From the line containing "If changing the" to the end of the entries, return every line exactly, both ends included, and add nothing.

START Data provided

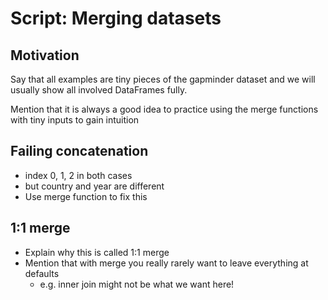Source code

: # Script: Merging datasets

## Motivation

Say that all examples are tiny pieces of the gapminder dataset and we will usually show
all involved DataFrames fully.

Mention that it is always a good idea to practice using the merge functions with tiny
inputs to gain intuition

## Failing concatenation

- index 0, 1, 2 in both cases
- but country and year are different
- Use merge function to fix this

## 1:1 merge

- Explain why this is called 1:1 merge
- Mention that with merge you really rarely want to leave everything at defaults
  - e.g. inner join might not be what we want here!
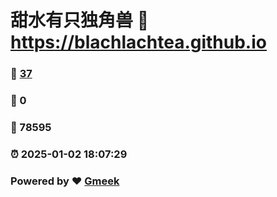 # 甜水有只独角兽 :link: https://blachlachtea.github.io 
### :page_facing_up: [37](https://blachlachtea.github.io/tag.html) 
### :speech_balloon: 0 
### :hibiscus: 78595 
### :alarm_clock: 2025-01-02 18:07:29 
### Powered by :heart: [Gmeek](https://github.com/Meekdai/Gmeek)
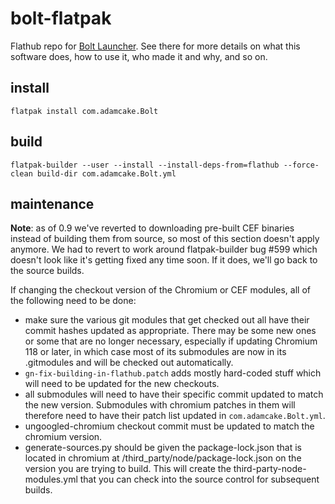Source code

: # bolt-flatpak
Flathub repo for [Bolt Launcher](https://github.com/Adamcake/Bolt/). See there for more details on what this software does, how to use it, who made it and why, and so on.

## install
`flatpak install com.adamcake.Bolt`

## build
`flatpak-builder --user --install --install-deps-from=flathub --force-clean build-dir com.adamcake.Bolt.yml`

## maintenance
**Note**: as of 0.9 we've reverted to downloading pre-built CEF binaries instead of building them from source, so most of this section doesn't apply anymore. We had to revert to work around flatpak-builder bug #599 which doesn't look like it's getting fixed any time soon. If it does, we'll go back to the source builds.

If changing the checkout version of the Chromium or CEF modules, all of the following need to be done:
- make sure the various git modules that get checked out all have their commit hashes updated as appropriate. There may be some new ones or some that are no longer necessary, especially if updating Chromium 118 or later, in which case most of its submodules are now in its .gitmodules and will be checked out automatically.
- `gn-fix-building-in-flathub.patch` adds mostly hard-coded stuff which will need to be updated for the new checkouts.
- all submodules will need to have their specific commit updated to match the new version. Submodules with chromium patches in them will therefore need to have their patch list updated in `com.adamcake.Bolt.yml`.
- ungoogled-chromium checkout commit must be updated to match the chromium version.
- generate-sources.py should be given the package-lock.json that is located in chromium at <root>/third_party/node/package-lock.json on the version you are trying to build. This will create the third-party-node-modules.yml that you can check into the source control for subsequent builds.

END Data provided

Finished exercise:
If changing the checkout version of the Chromium or CEF modules, all of the following need to be done:
- make sure the various git modules that get checked out all have their commit hashes updated as appropriate. There may be some new ones or some that are no longer necessary, especially if updating Chromium 118 or later, in which case most of its submodules are now in its .gitmodules and will be checked out automatically.
- `gn-fix-building-in-flathub.patch` adds mostly hard-coded stuff which will need to be updated for the new checkouts.
- all submodules will need to have their specific commit updated to match the new version. Submodules with chromium patches in them will therefore need to have their patch list updated in `com.adamcake.Bolt.yml`.
- ungoogled-chromium checkout commit must be updated to match the chromium version.
- generate-sources.py should be given the package-lock.json that is located in chromium at <root>/third_party/node/package-lock.json on the version you are trying to build. This will create the third-party-node-modules.yml that you can check into the source control for subsequent builds.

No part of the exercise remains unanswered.